§ WHAT THE TASK ASKS: Exact transcription of the following records is needed, with every picture dropped.

§ DATA FOR REVIEW:
◆ ◆ ◆ ◆
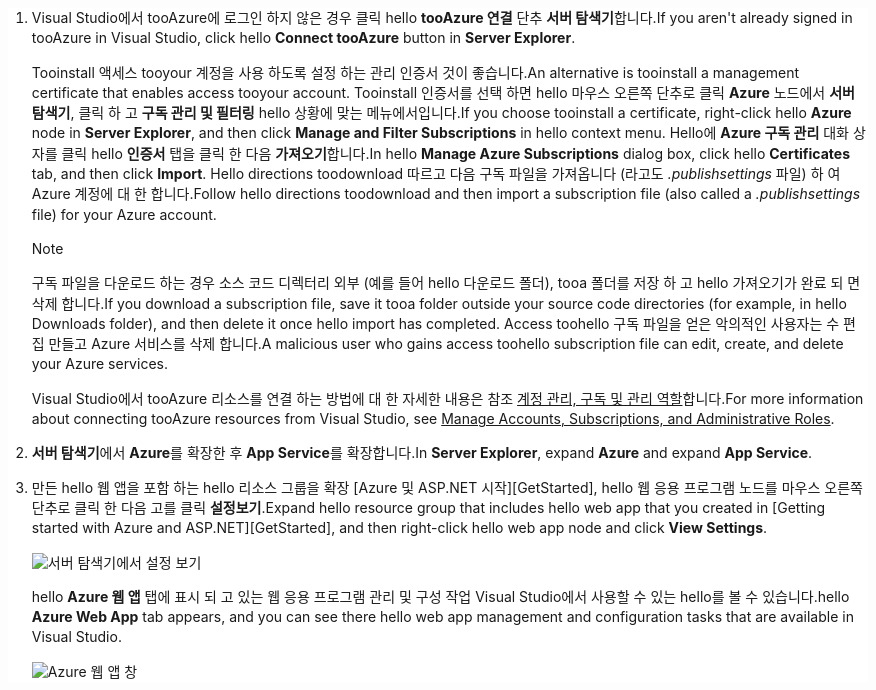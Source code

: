 1. <span data-ttu-id="2b4ee-127">Visual Studio에서 tooAzure에 로그인 하지 않은 경우 클릭 hello **tooAzure 연결** 단추 **서버 탐색기**합니다.</span><span class="sxs-lookup"><span data-stu-id="2b4ee-127">If you aren't already signed in tooAzure in Visual Studio, click hello **Connect tooAzure** button in **Server Explorer**.</span></span>

    <span data-ttu-id="2b4ee-128">Tooinstall 액세스 tooyour 계정을 사용 하도록 설정 하는 관리 인증서 것이 좋습니다.</span><span class="sxs-lookup"><span data-stu-id="2b4ee-128">An alternative is tooinstall a management certificate that enables access tooyour account.</span></span> <span data-ttu-id="2b4ee-129">Tooinstall 인증서를 선택 하면 hello 마우스 오른쪽 단추로 클릭 **Azure** 노드에서 **서버 탐색기**, 클릭 하 고 **구독 관리 및 필터링** hello 상황에 맞는 메뉴에서입니다.</span><span class="sxs-lookup"><span data-stu-id="2b4ee-129">If you choose tooinstall a certificate, right-click hello **Azure** node in **Server Explorer**, and then click **Manage and Filter Subscriptions** in hello context menu.</span></span> <span data-ttu-id="2b4ee-130">Hello에 **Azure 구독 관리** 대화 상자를 클릭 hello **인증서** 탭을 클릭 한 다음 **가져오기**합니다.</span><span class="sxs-lookup"><span data-stu-id="2b4ee-130">In hello **Manage Azure Subscriptions** dialog box, click hello **Certificates** tab, and then click **Import**.</span></span> <span data-ttu-id="2b4ee-131">Hello directions toodownload 따르고 다음 구독 파일을 가져옵니다 (라고도 *.publishsettings* 파일) 하 여 Azure 계정에 대 한 합니다.</span><span class="sxs-lookup"><span data-stu-id="2b4ee-131">Follow hello directions toodownload and then import a subscription file (also called a *.publishsettings* file) for your Azure account.</span></span>

   > [!NOTE]
   > <span data-ttu-id="2b4ee-132">구독 파일을 다운로드 하는 경우 소스 코드 디렉터리 외부 (예를 들어 hello 다운로드 폴더), tooa 폴더를 저장 하 고 hello 가져오기가 완료 되 면 삭제 합니다.</span><span class="sxs-lookup"><span data-stu-id="2b4ee-132">If you download a subscription file, save it tooa folder outside your source code directories (for example, in hello Downloads folder), and then delete it once hello import has completed.</span></span> <span data-ttu-id="2b4ee-133">Access toohello 구독 파일을 얻은 악의적인 사용자는 수 편집 만들고 Azure 서비스를 삭제 합니다.</span><span class="sxs-lookup"><span data-stu-id="2b4ee-133">A malicious user who gains access toohello subscription file can edit, create, and delete your Azure services.</span></span>
   >
   >

    <span data-ttu-id="2b4ee-134">Visual Studio에서 tooAzure 리소스를 연결 하는 방법에 대 한 자세한 내용은 참조 [계정 관리, 구독 및 관리 역할](http://go.microsoft.com/fwlink/?LinkId=324796#BKMK_AccountVCert)합니다.</span><span class="sxs-lookup"><span data-stu-id="2b4ee-134">For more information about connecting tooAzure resources from Visual Studio, see [Manage Accounts, Subscriptions, and Administrative Roles](http://go.microsoft.com/fwlink/?LinkId=324796#BKMK_AccountVCert).</span></span>
2. <span data-ttu-id="2b4ee-135">**서버 탐색기**에서 **Azure**를 확장한 후 **App Service**를 확장합니다.</span><span class="sxs-lookup"><span data-stu-id="2b4ee-135">In **Server Explorer**, expand **Azure** and expand **App Service**.</span></span>
3. <span data-ttu-id="2b4ee-136">만든 hello 웹 앱을 포함 하는 hello 리소스 그룹을 확장 [Azure 및 ASP.NET 시작][GetStarted], hello 웹 응용 프로그램 노드를 마우스 오른쪽 단추로 클릭 한 다음 고를 클릭 **설정보기**.</span><span class="sxs-lookup"><span data-stu-id="2b4ee-136">Expand hello resource group that includes hello web app that you created in [Getting started with Azure and ASP.NET][GetStarted], and then right-click hello web app node and click **View Settings**.</span></span>

    ![서버 탐색기에서 설정 보기](./media/web-sites-dotnet-troubleshoot-visual-studio/tws-viewsettings.png)

    <span data-ttu-id="2b4ee-138">hello **Azure 웹 앱** 탭에 표시 되 고 있는 웹 응용 프로그램 관리 및 구성 작업 Visual Studio에서 사용할 수 있는 hello를 볼 수 있습니다.</span><span class="sxs-lookup"><span data-stu-id="2b4ee-138">hello **Azure Web App** tab appears, and you can see there hello web app management and configuration tasks that are available in Visual Studio.</span></span>

    ![Azure 웹 앱 창](./media/web-sites-dotnet-troubleshoot-visual-studio/tws-configtab.png)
◆ ◆ ◆ ◆
§ ANSWER:
Source code

: 1. <span data-ttu-id="2b4ee-127">Visual Studio에서 tooAzure에 로그인 하지 않은 경우 클릭 hello **tooAzure 연결** 단추 **서버 탐색기**합니다.</span><span class="sxs-lookup"><span data-stu-id="2b4ee-127">If you aren't already signed in tooAzure in Visual Studio, click hello **Connect tooAzure** button in **Server Explorer**.</span></span>

    <span data-ttu-id="2b4ee-128">Tooinstall 액세스 tooyour 계정을 사용 하도록 설정 하는 관리 인증서 것이 좋습니다.</span><span class="sxs-lookup"><span data-stu-id="2b4ee-128">An alternative is tooinstall a management certificate that enables access tooyour account.</span></span> <span data-ttu-id="2b4ee-129">Tooinstall 인증서를 선택 하면 hello 마우스 오른쪽 단추로 클릭 **Azure** 노드에서 **서버 탐색기**, 클릭 하 고 **구독 관리 및 필터링** hello 상황에 맞는 메뉴에서입니다.</span><span class="sxs-lookup"><span data-stu-id="2b4ee-129">If you choose tooinstall a certificate, right-click hello **Azure** node in **Server Explorer**, and then click **Manage and Filter Subscriptions** in hello context menu.</span></span> <span data-ttu-id="2b4ee-130">Hello에 **Azure 구독 관리** 대화 상자를 클릭 hello **인증서** 탭을 클릭 한 다음 **가져오기**합니다.</span><span class="sxs-lookup"><span data-stu-id="2b4ee-130">In hello **Manage Azure Subscriptions** dialog box, click hello **Certificates** tab, and then click **Import**.</span></span> <span data-ttu-id="2b4ee-131">Hello directions toodownload 따르고 다음 구독 파일을 가져옵니다 (라고도 *.publishsettings* 파일) 하 여 Azure 계정에 대 한 합니다.</span><span class="sxs-lookup"><span data-stu-id="2b4ee-131">Follow hello directions toodownload and then import a subscription file (also called a *.publishsettings* file) for your Azure account.</span></span>

   > [!NOTE]
   > <span data-ttu-id="2b4ee-132">구독 파일을 다운로드 하는 경우 소스 코드 디렉터리 외부 (예를 들어 hello 다운로드 폴더), tooa 폴더를 저장 하 고 hello 가져오기가 완료 되 면 삭제 합니다.</span><span class="sxs-lookup"><span data-stu-id="2b4ee-132">If you download a subscription file, save it tooa folder outside your source code directories (for example, in hello Downloads folder), and then delete it once hello import has completed.</span></span> <span data-ttu-id="2b4ee-133">Access toohello 구독 파일을 얻은 악의적인 사용자는 수 편집 만들고 Azure 서비스를 삭제 합니다.</span><span class="sxs-lookup"><span data-stu-id="2b4ee-133">A malicious user who gains access toohello subscription file can edit, create, and delete your Azure services.</span></span>
   >
   >

    <span data-ttu-id="2b4ee-134">Visual Studio에서 tooAzure 리소스를 연결 하는 방법에 대 한 자세한 내용은 참조 [계정 관리, 구독 및 관리 역할](http://go.microsoft.com/fwlink/?LinkId=324796#BKMK_AccountVCert)합니다.</span><span class="sxs-lookup"><span data-stu-id="2b4ee-134">For more information about connecting tooAzure resources from Visual Studio, see [Manage Accounts, Subscriptions, and Administrative Roles](http://go.microsoft.com/fwlink/?LinkId=324796#BKMK_AccountVCert).</span></span>
2. <span data-ttu-id="2b4ee-135">**서버 탐색기**에서 **Azure**를 확장한 후 **App Service**를 확장합니다.</span><span class="sxs-lookup"><span data-stu-id="2b4ee-135">In **Server Explorer**, expand **Azure** and expand **App Service**.</span></span>
3. <span data-ttu-id="2b4ee-136">만든 hello 웹 앱을 포함 하는 hello 리소스 그룹을 확장 [Azure 및 ASP.NET 시작][GetStarted], hello 웹 응용 프로그램 노드를 마우스 오른쪽 단추로 클릭 한 다음 고를 클릭 **설정보기**.</span><span class="sxs-lookup"><span data-stu-id="2b4ee-136">Expand hello resource group that includes hello web app that you created in [Getting started with Azure and ASP.NET][GetStarted], and then right-click hello web app node and click **View Settings**.</span></span>

    ![서버 탐색기에서 설정 보기](./media/web-sites-dotnet-troubleshoot-visual-studio/tws-viewsettings.png)

    <span data-ttu-id="2b4ee-138">hello **Azure 웹 앱** 탭에 표시 되 고 있는 웹 응용 프로그램 관리 및 구성 작업 Visual Studio에서 사용할 수 있는 hello를 볼 수 있습니다.</span><span class="sxs-lookup"><span data-stu-id="2b4ee-138">hello **Azure Web App** tab appears, and you can see there hello web app management and configuration tasks that are available in Visual Studio.</span></span>

    ![Azure 웹 앱 창](./media/web-sites-dotnet-troubleshoot-visual-studio/tws-configtab.png)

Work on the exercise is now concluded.